AIM OF THE TASK –
Where a line of the following data contains the string "Providers", include it in the tally. Report the total alone.

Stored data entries

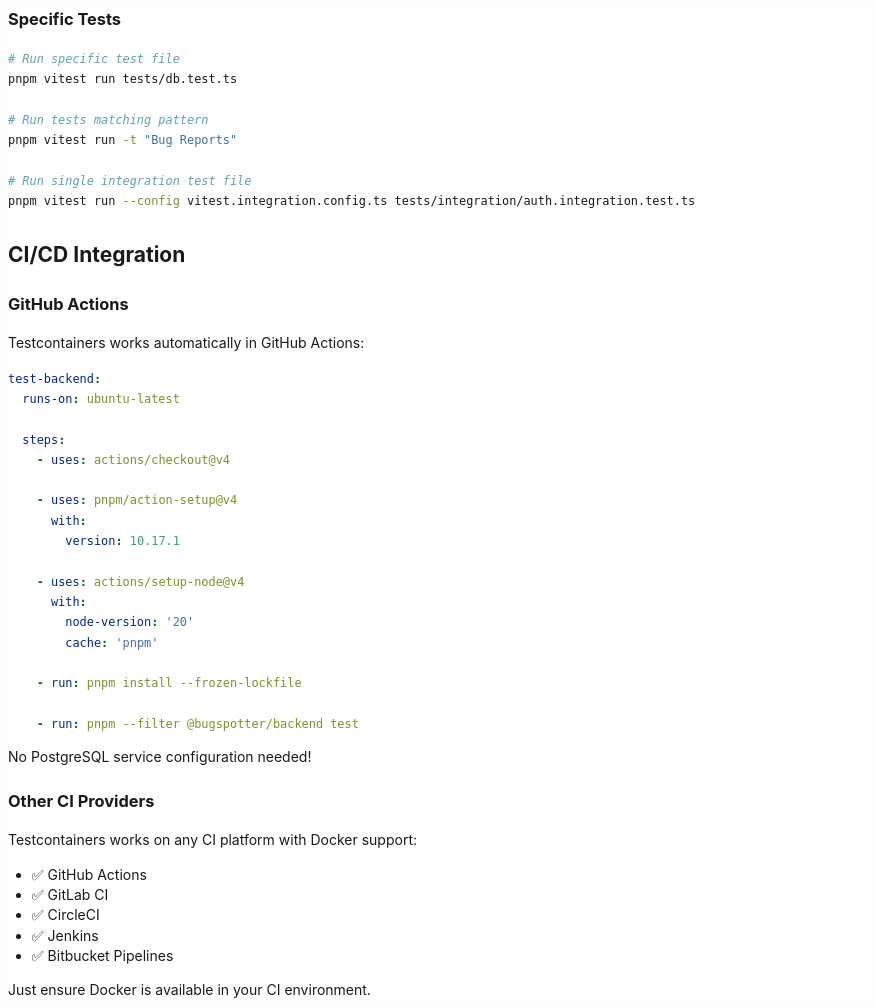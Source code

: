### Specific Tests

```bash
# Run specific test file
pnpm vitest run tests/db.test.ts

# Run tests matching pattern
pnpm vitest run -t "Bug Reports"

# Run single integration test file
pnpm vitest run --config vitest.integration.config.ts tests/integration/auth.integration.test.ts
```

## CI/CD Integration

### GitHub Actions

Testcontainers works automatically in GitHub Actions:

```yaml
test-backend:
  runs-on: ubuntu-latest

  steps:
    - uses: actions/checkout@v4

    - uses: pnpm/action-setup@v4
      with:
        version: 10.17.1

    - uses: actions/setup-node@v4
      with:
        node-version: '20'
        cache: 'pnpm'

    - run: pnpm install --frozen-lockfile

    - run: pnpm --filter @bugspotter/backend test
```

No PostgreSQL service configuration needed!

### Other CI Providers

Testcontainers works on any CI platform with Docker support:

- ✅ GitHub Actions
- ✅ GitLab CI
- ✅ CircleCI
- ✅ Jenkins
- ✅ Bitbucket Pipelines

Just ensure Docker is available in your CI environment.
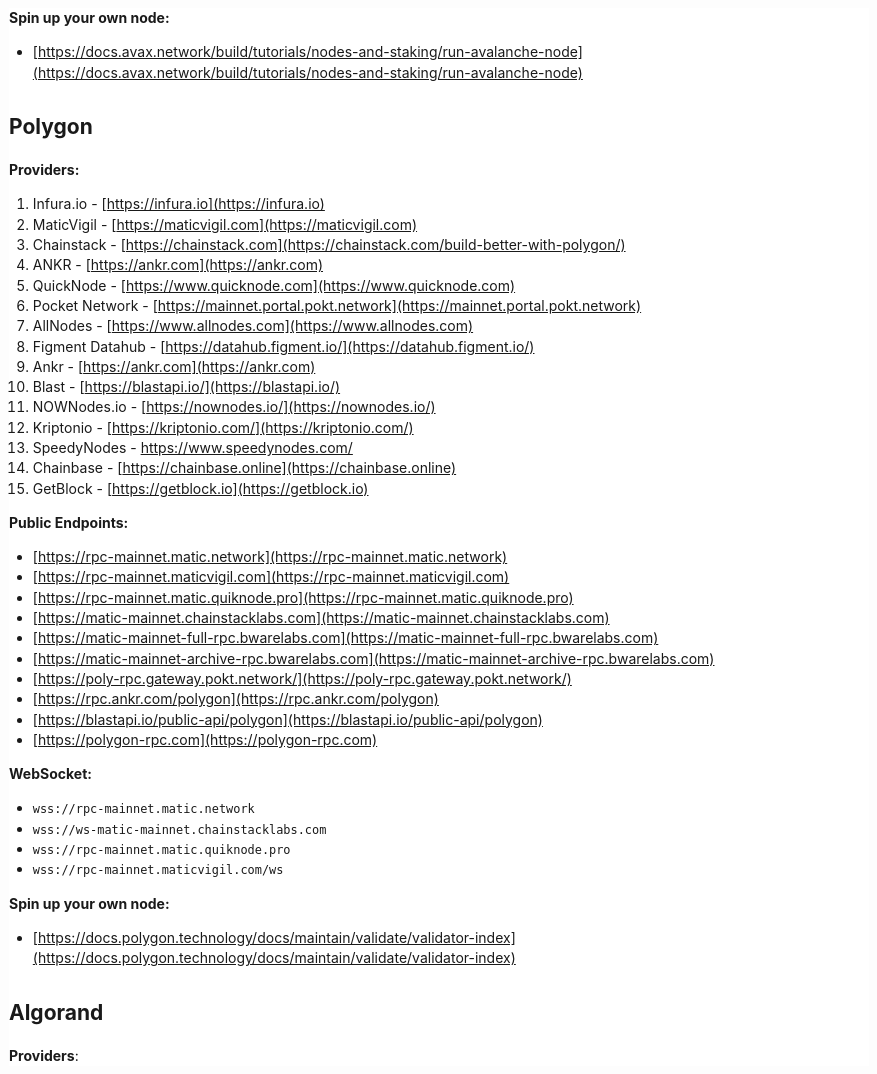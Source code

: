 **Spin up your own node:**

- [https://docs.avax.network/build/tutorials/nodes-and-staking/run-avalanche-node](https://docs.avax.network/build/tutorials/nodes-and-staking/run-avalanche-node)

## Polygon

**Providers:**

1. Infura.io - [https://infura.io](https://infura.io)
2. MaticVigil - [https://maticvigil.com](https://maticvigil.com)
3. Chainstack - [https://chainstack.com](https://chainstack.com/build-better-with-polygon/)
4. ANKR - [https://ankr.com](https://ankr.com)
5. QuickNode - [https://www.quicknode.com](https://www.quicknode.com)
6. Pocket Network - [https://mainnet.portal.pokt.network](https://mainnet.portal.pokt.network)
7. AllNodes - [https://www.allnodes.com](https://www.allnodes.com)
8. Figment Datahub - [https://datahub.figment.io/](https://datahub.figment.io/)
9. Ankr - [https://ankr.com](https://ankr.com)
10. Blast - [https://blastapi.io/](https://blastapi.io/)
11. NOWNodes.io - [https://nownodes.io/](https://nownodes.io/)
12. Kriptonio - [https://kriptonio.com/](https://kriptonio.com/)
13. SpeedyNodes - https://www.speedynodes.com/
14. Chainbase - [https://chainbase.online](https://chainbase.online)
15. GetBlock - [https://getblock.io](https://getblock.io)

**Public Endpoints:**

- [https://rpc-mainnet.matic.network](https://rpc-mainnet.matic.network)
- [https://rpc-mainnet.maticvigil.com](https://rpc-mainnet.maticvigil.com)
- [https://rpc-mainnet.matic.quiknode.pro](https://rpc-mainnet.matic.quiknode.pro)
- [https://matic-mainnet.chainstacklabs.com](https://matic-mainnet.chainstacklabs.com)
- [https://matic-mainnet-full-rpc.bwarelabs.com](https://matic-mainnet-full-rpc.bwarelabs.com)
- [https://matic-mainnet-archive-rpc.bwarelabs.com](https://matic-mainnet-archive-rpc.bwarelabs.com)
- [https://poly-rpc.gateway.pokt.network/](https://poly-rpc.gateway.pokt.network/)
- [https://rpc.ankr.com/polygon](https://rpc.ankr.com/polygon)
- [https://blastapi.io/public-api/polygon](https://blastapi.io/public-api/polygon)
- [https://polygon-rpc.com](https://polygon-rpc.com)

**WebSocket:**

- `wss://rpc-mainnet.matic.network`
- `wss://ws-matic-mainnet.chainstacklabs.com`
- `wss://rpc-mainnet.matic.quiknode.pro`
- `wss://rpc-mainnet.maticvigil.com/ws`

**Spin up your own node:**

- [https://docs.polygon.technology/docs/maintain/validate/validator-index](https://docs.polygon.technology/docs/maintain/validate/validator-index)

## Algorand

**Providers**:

...

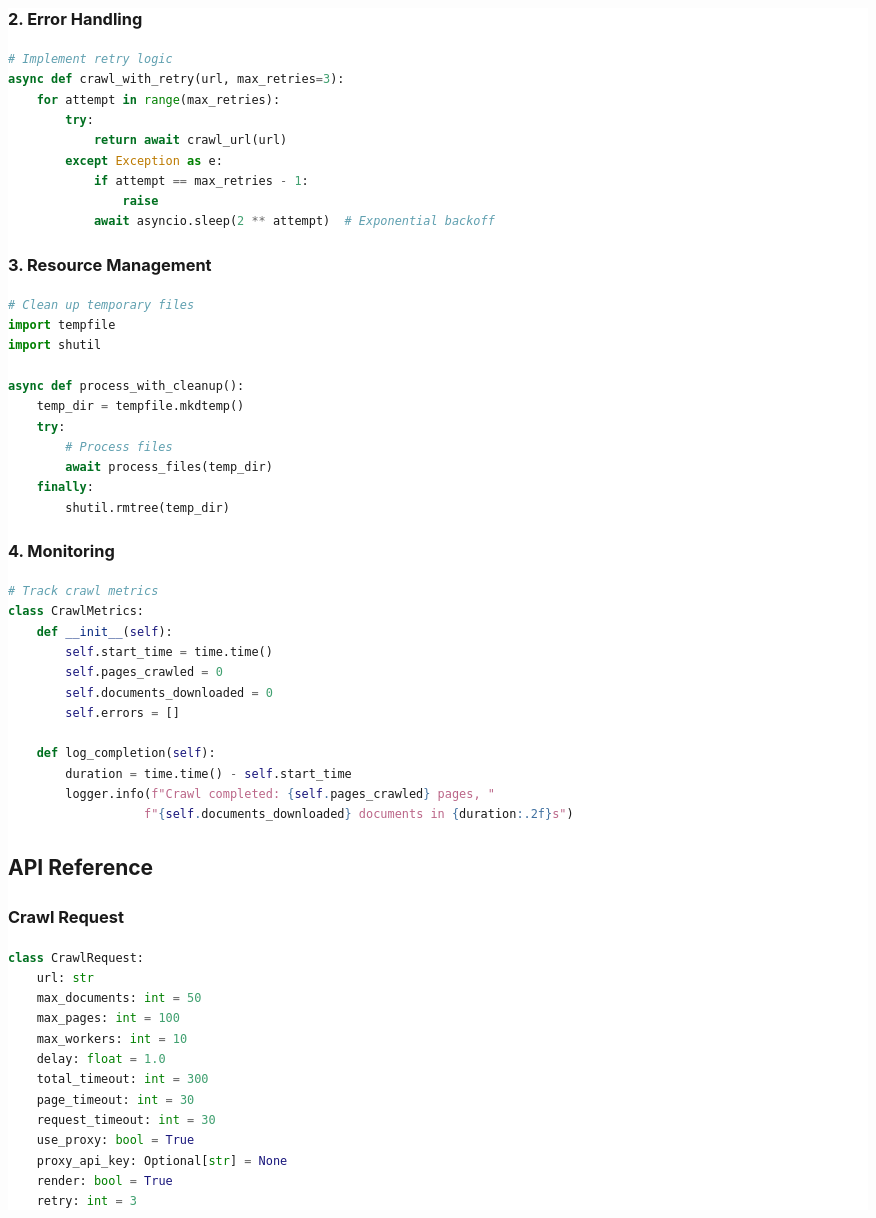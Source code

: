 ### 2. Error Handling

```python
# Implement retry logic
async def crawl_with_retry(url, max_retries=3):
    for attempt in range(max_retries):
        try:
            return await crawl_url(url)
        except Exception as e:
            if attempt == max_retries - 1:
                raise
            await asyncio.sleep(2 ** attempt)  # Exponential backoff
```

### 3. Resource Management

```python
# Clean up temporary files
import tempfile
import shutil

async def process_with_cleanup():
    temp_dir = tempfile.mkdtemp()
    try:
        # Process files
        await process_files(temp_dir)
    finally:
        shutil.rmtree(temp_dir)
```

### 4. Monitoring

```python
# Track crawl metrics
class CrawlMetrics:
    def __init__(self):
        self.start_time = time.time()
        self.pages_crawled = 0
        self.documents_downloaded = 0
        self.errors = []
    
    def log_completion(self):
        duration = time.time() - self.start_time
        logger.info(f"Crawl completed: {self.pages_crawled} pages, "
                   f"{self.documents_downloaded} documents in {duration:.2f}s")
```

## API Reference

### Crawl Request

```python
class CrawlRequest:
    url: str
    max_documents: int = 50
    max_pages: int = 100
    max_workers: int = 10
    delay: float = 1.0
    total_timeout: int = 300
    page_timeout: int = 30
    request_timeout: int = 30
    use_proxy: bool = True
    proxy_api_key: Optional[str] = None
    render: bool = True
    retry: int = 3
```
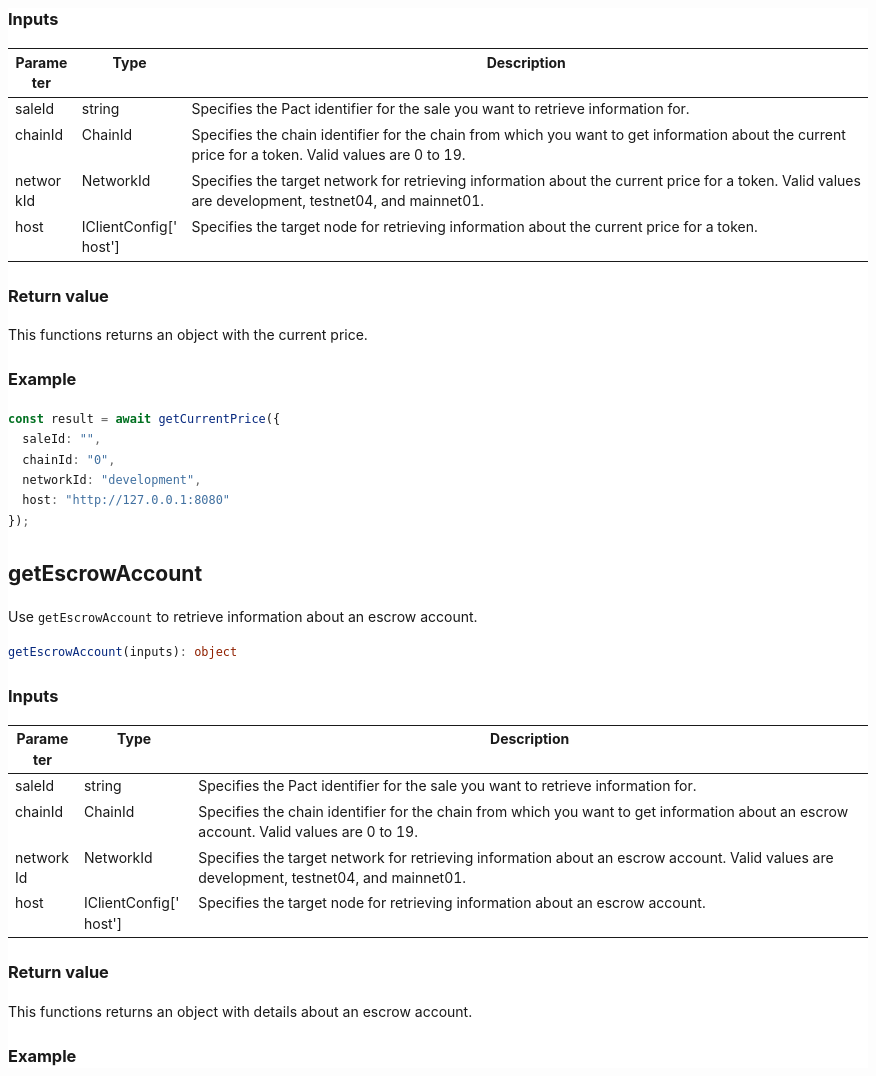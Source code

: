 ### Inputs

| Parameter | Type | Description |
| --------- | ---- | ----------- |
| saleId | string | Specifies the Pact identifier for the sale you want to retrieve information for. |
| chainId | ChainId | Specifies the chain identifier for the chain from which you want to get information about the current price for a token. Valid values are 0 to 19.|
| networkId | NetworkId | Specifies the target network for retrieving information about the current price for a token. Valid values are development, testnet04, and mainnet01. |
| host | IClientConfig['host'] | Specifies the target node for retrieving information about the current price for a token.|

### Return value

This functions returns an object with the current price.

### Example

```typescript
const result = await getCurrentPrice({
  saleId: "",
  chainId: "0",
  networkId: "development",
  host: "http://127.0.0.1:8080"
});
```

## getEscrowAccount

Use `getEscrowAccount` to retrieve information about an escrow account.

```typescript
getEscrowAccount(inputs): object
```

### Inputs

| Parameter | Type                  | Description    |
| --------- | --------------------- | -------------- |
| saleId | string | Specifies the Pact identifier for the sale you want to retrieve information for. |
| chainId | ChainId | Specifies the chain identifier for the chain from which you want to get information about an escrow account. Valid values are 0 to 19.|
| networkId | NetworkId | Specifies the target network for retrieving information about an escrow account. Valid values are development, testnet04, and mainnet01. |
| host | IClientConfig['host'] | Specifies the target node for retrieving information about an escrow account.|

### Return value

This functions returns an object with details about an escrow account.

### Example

==

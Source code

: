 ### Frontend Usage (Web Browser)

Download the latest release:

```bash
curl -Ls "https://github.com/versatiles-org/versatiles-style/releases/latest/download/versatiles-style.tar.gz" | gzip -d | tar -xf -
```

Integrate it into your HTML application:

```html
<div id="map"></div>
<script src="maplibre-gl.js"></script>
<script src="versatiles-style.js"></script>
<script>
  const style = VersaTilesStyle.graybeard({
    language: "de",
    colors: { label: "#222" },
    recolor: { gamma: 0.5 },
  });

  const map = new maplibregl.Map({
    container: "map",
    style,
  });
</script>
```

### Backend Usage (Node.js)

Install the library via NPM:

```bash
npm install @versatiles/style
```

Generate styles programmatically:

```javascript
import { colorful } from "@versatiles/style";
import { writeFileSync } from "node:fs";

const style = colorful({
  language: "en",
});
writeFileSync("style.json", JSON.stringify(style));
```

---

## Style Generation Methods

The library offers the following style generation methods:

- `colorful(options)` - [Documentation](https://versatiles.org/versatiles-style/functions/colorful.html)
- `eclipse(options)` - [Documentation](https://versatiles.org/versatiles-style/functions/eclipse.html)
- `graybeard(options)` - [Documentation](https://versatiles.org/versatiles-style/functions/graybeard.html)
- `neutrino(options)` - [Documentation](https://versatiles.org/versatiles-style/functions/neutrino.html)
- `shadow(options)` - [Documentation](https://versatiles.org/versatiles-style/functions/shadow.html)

FINAL ANSWER –
3